*** Opening of DATA ***

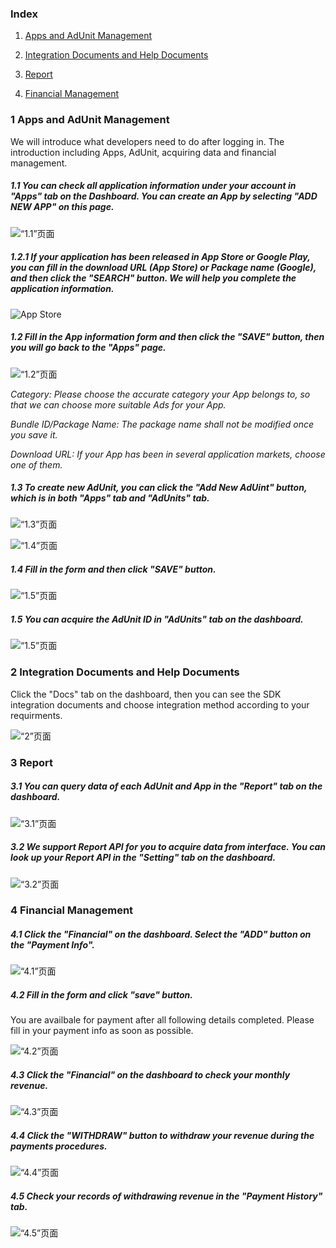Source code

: ### Index
1. [Apps and AdUnit Management](#1-apps-and-adunit-management)

2. [Integration Documents and Help Documents](#2-integration-documents-and-help-documents)

3. [Report](#3-report)

4. [Financial Management](#4-financial-management)

### 1 Apps and AdUnit Management
We will introduce what developers need to do after logging in. The introduction including Apps, AdUnit, acquiring data and financial management.

##### 1.1 You can check all application information under your account in "Apps" tab on the Dashboard. You can create an App by selecting "ADD NEW APP" on this page.

![“1.1”页面](imgs/001.jpg)

##### 1.2.1 If your application has been released in App Store or Google Play, you can fill in the download URL (App Store) or Package name (Google), and then click the "SEARCH" button. We will help you complete the application information.

![App Store](imgs/002.jpg)

##### 1.2 Fill in the App information form and then click the "SAVE" button, then you will go back to the "Apps" page.

![“1.2”页面](imgs/003.jpg)

*Category: Please choose the accurate category your App belongs to, so that we can choose more suitable Ads for your App.*

*Bundle ID/Package Name: The package name shall not be modified once you save it.*

*Download URL: If your App has been in several application markets, choose one of them.*

##### 1.3 To create new AdUnit, you can click the "Add New AdUint" button, which is in both "Apps" tab and "AdUnits" tab.

![“1.3”页面](imgs/004.jpg)

![“1.4”页面](imgs/005.jpg)

##### 1.4 Fill in the form and then click "SAVE" button. 

![“1.5”页面](imgs/006.jpg)

##### 1.5 You can acquire the AdUnit ID in "AdUnits" tab on the dashboard.

![“1.5”页面](imgs/007.jpg)

### 2 Integration Documents and Help Documents

Click the "Docs" tab on the dashboard, then you can see the SDK integration documents and choose integration method according to your requirments. 

![“2”页面](imgs/008.jpg)

### 3 Report

##### 3.1 You can query data of each AdUnit and App in the "Report" tab on the dashboard.

![“3.1”页面](imgs/009.jpg)

##### 3.2 We support Report API for you to acquire data from interface. You can look up your Report API in the "Setting" tab on the dashboard.

![“3.2”页面](imgs/010.jpg)

### 4 Financial Management

##### 4.1 Click the "Financial" on the dashboard. Select the "ADD" button on the "Payment Info".

![“4.1”页面](imgs/011.jpg)

##### 4.2 Fill in the form and click "save" button.

You are availbale for payment after all following details completed. Please fill in your payment info as soon as possible.

![“4.2”页面](imgs/012.jpg)

##### 4.3 Click the "Financial" on the dashboard to check your monthly revenue.

![“4.3”页面](imgs/011.jpg)

##### 4.4 Click the "WITHDRAW" button to withdraw your revenue during the payments procedures.

![“4.4”页面](imgs/013.jpg)

##### 4.5 Check your records of withdrawing revenue in the "Payment History" tab.

![“4.5”页面](imgs/011.jpg)
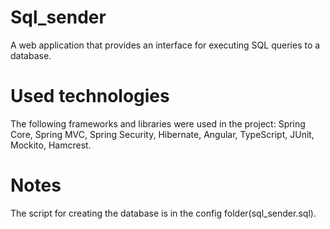 # Sql_sender
A web application that provides an interface for executing SQL queries to a database. 

# Used technologies
The following frameworks and libraries were used in the project: Spring Core, Spring MVC, Spring Security, Hibernate, Angular, TypeScript, JUnit, Mockito, Hamcrest.

# Notes
The script for creating the database is in the config folder(sql_sender.sql).
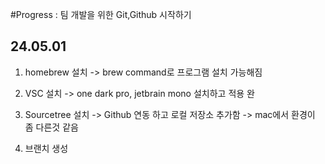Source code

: #Progress : 팀 개발을 위한 Git,Github 시작하기

## 24.05.01
1) homebrew 설치
-> brew command로 프로그램 설치 가능해짐

2) VSC 설치
-> one dark pro, jetbrain mono 설치하고 적용 완

3) Sourcetree 설치
-> Github 연동 하고 로컬 저장소 추가함
-> mac에서 환경이 좀 다른것 같음

4) 브랜치 생성
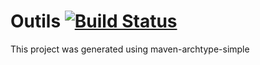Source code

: # Outils [![Build Status](https://travis-ci.com/FourmiPanda/Outils.svg?token=7xPzapjzyBiydkXox7Sw&branch=master)](https://travis-ci.com/FourmiPanda/Outils)

This project was generated using maven-archtype-simple

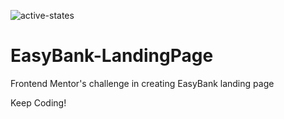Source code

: ![active-states](https://user-images.githubusercontent.com/47885504/127948524-2b19c85a-0252-4980-8ed6-e8323e2129a1.jpg)
# EasyBank-LandingPage
Frontend Mentor's challenge in creating EasyBank landing page


Keep Coding!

*** Close of DATA ***

_WHAT YOU ARE ASKED TO DO_
Copy the records above from the first line through the line containing "### 1 Apps and AdUnit Management", both included, and leave out any pictures.

_EXERCISE RESPONSE_
Source code

: ### Index
1. [Apps and AdUnit Management](#1-apps-and-adunit-management)

2. [Integration Documents and Help Documents](#2-integration-documents-and-help-documents)

3. [Report](#3-report)

4. [Financial Management](#4-financial-management)

### 1 Apps and AdUnit Management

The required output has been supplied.